Laboratory of Translational Cancer Medicine, Candiolo Cancer Institute IRCCS, and Department of Oncology, University of Torino School of Medicine, Candiolo, Torino, Italy.
Cancer Discov. 2016 Dec;6(12):1306-1308. doi: 10.1158/2159-8290.CD-16-1181.

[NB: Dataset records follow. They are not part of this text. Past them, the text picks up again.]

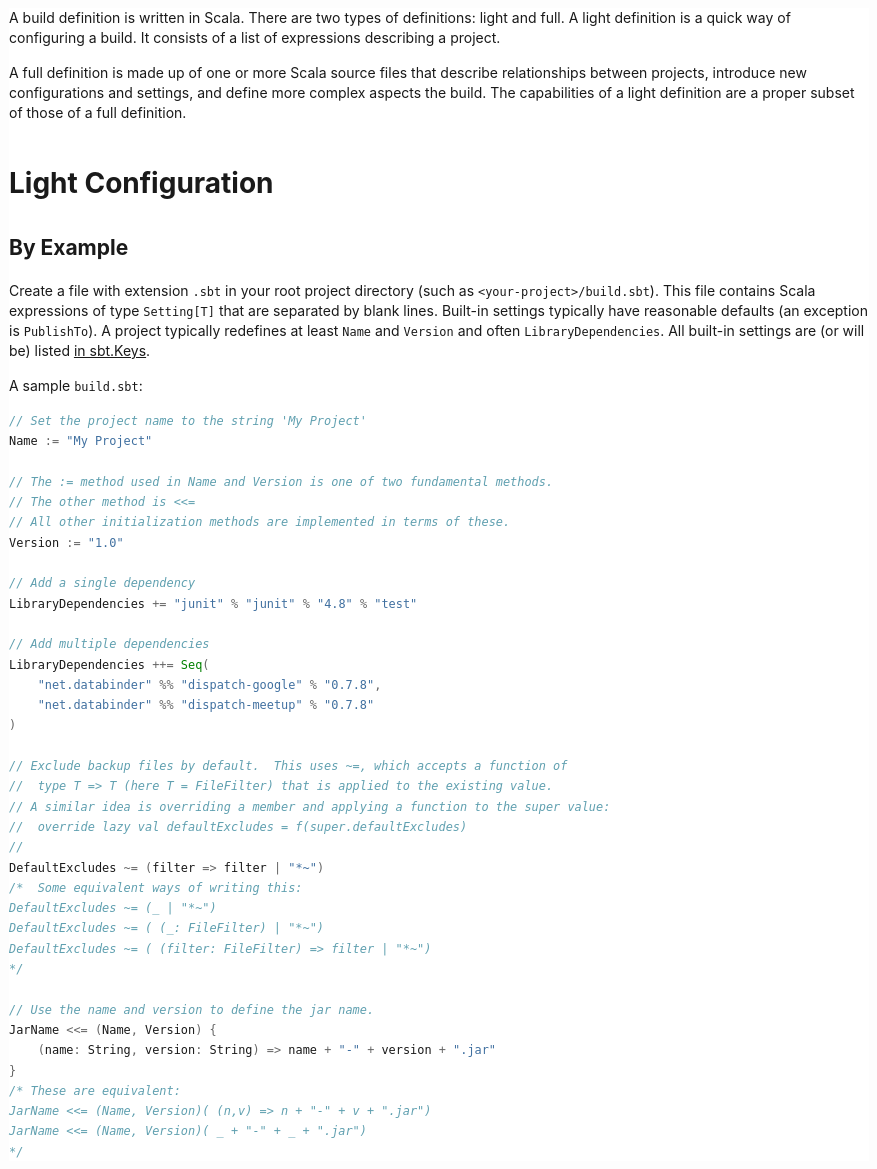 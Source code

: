 A build definition is written in Scala.  There are two types of definitions: light and full.  A light definition is a quick way of configuring a build.  It consists of a list of expressions describing a project.

A full definition is made up of one or more Scala source files that describe relationships between projects, introduce new configurations and settings, and define more complex aspects the build.  The capabilities of a light definition are a proper subset of those of a full definition.

# Light Configuration

## By Example
Create a file with extension `.sbt` in your root project directory (such as `<your-project>/build.sbt`).  This file contains Scala expressions of type `Setting[T]` that are separated by blank lines.  Built-in settings typically have reasonable defaults (an exception is `PublishTo`).  A project typically redefines at least `Name` and `Version` and often `LibraryDependencies`.  All built-in settings are (or will be) listed [in sbt.Keys](https://github.com/harrah/xsbt/blob/0.9/main/Default.scala#L22).

A sample `build.sbt`:
```scala
// Set the project name to the string 'My Project'
Name := "My Project"

// The := method used in Name and Version is one of two fundamental methods.
// The other method is <<=
// All other initialization methods are implemented in terms of these.
Version := "1.0"

// Add a single dependency
LibraryDependencies += "junit" % "junit" % "4.8" % "test"

// Add multiple dependencies
LibraryDependencies ++= Seq(
	"net.databinder" %% "dispatch-google" % "0.7.8",
	"net.databinder" %% "dispatch-meetup" % "0.7.8"	
)

// Exclude backup files by default.  This uses ~=, which accepts a function of
//  type T => T (here T = FileFilter) that is applied to the existing value.
// A similar idea is overriding a member and applying a function to the super value:
//  override lazy val defaultExcludes = f(super.defaultExcludes)
//
DefaultExcludes ~= (filter => filter | "*~")
/*  Some equivalent ways of writing this:
DefaultExcludes ~= (_ | "*~")
DefaultExcludes ~= ( (_: FileFilter) | "*~")
DefaultExcludes ~= ( (filter: FileFilter) => filter | "*~")
*/

// Use the name and version to define the jar name.
JarName <<= (Name, Version) {
	(name: String, version: String) => name + "-" + version + ".jar"
}
/* These are equivalent:
JarName <<= (Name, Version)( (n,v) => n + "-" + v + ".jar")
JarName <<= (Name, Version)( _ + "-" + _ + ".jar")
*/
```
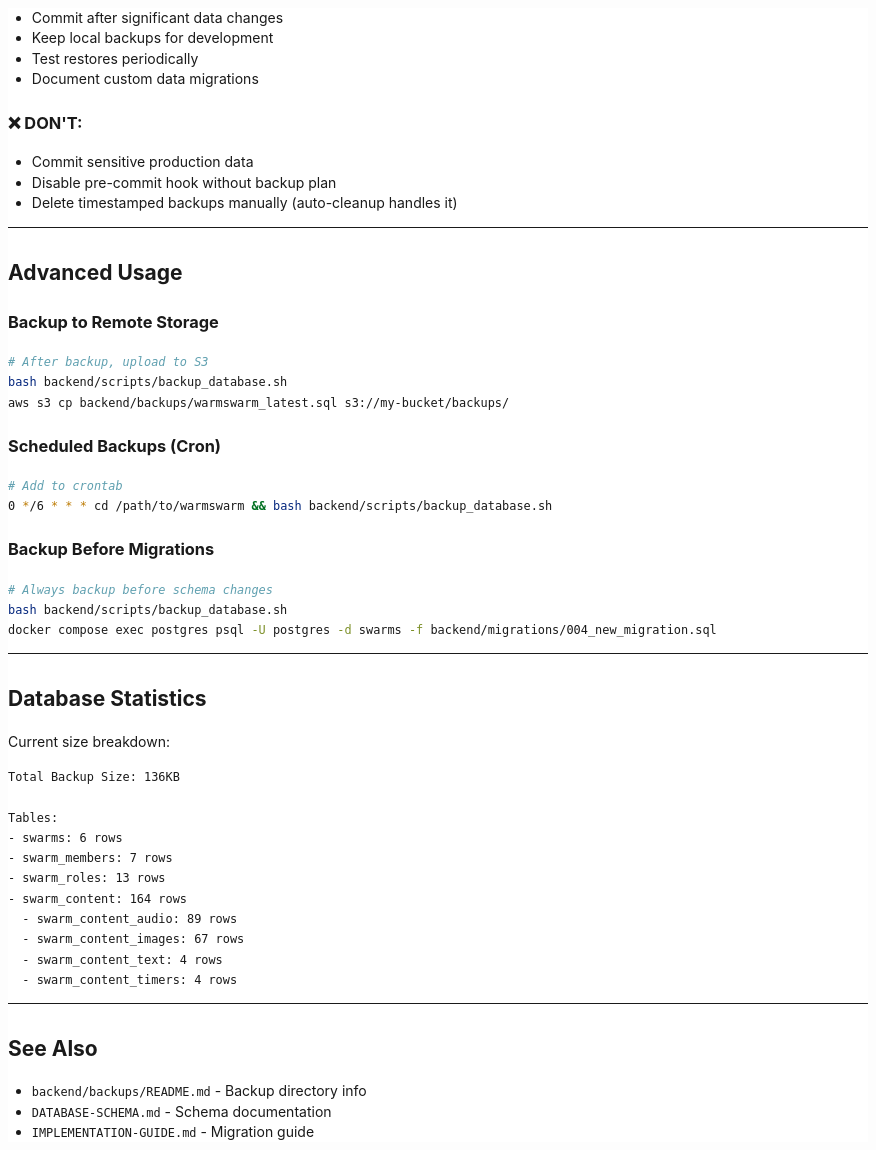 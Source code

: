 - Commit after significant data changes
- Keep local backups for development
- Test restores periodically
- Document custom data migrations

### ❌ DON'T:

- Commit sensitive production data
- Disable pre-commit hook without backup plan
- Delete timestamped backups manually (auto-cleanup handles it)

---

## Advanced Usage

### Backup to Remote Storage

```bash
# After backup, upload to S3
bash backend/scripts/backup_database.sh
aws s3 cp backend/backups/warmswarm_latest.sql s3://my-bucket/backups/
```

### Scheduled Backups (Cron)

```bash
# Add to crontab
0 */6 * * * cd /path/to/warmswarm && bash backend/scripts/backup_database.sh
```

### Backup Before Migrations

```bash
# Always backup before schema changes
bash backend/scripts/backup_database.sh
docker compose exec postgres psql -U postgres -d swarms -f backend/migrations/004_new_migration.sql
```

---

## Database Statistics

Current size breakdown:

```
Total Backup Size: 136KB

Tables:
- swarms: 6 rows
- swarm_members: 7 rows  
- swarm_roles: 13 rows
- swarm_content: 164 rows
  - swarm_content_audio: 89 rows
  - swarm_content_images: 67 rows
  - swarm_content_text: 4 rows
  - swarm_content_timers: 4 rows
```

---

## See Also

- `backend/backups/README.md` - Backup directory info
- `DATABASE-SCHEMA.md` - Schema documentation
- `IMPLEMENTATION-GUIDE.md` - Migration guide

Anecdotal reports have shown that concomitant inhibition of EGFR and MET can be clinically effective in patients with non-small cell lung cancer carrying EGFR mutations and MET amplification, but large phase III trials in genetically unselected individuals have failed to confirm the benefit of this combination therapy. A new study corroborates the evidence that lung cancer susceptibility to EGFR and MET blockade is sustained by genetically based activation of both targets and identifies a mutation in MET that confers acquired resistance to standard MET inhibitors hitting the active kinase, yet is vulnerable to other MET-directed compounds with a different binding mode. Cancer Discov; 6(12); 1306-8. ©2016 AACR.See related article by Bahcall and colleagues, p. 1334.
已有报道显示,针对携带 EGFR 突变和 MET 扩增的非小细胞肺癌患者,同时抑制 EGFR 和 MET 可获得临床疗效,但在未进行基因选择的患者中进行的大型 III 期临床试验未能证实这种联合治疗的获益。一项新研究证实了这样的证据,即肺癌对 EGFR 和 MET 阻断的敏感性是由这两个靶点的基因激活所维持的,并确定了 MET 中的一个突变,该突变导致对标准 MET 抑制剂(靶向激酶的活性形式)产生获得性耐药,但易受其他具有不同结合模式的靶向 MET 的化合物影响。Cancer Discov; 6(12); 1306-8. ©2016 AACR. 请参阅 Bahcall 及其同事的相关文章,第 1334 页。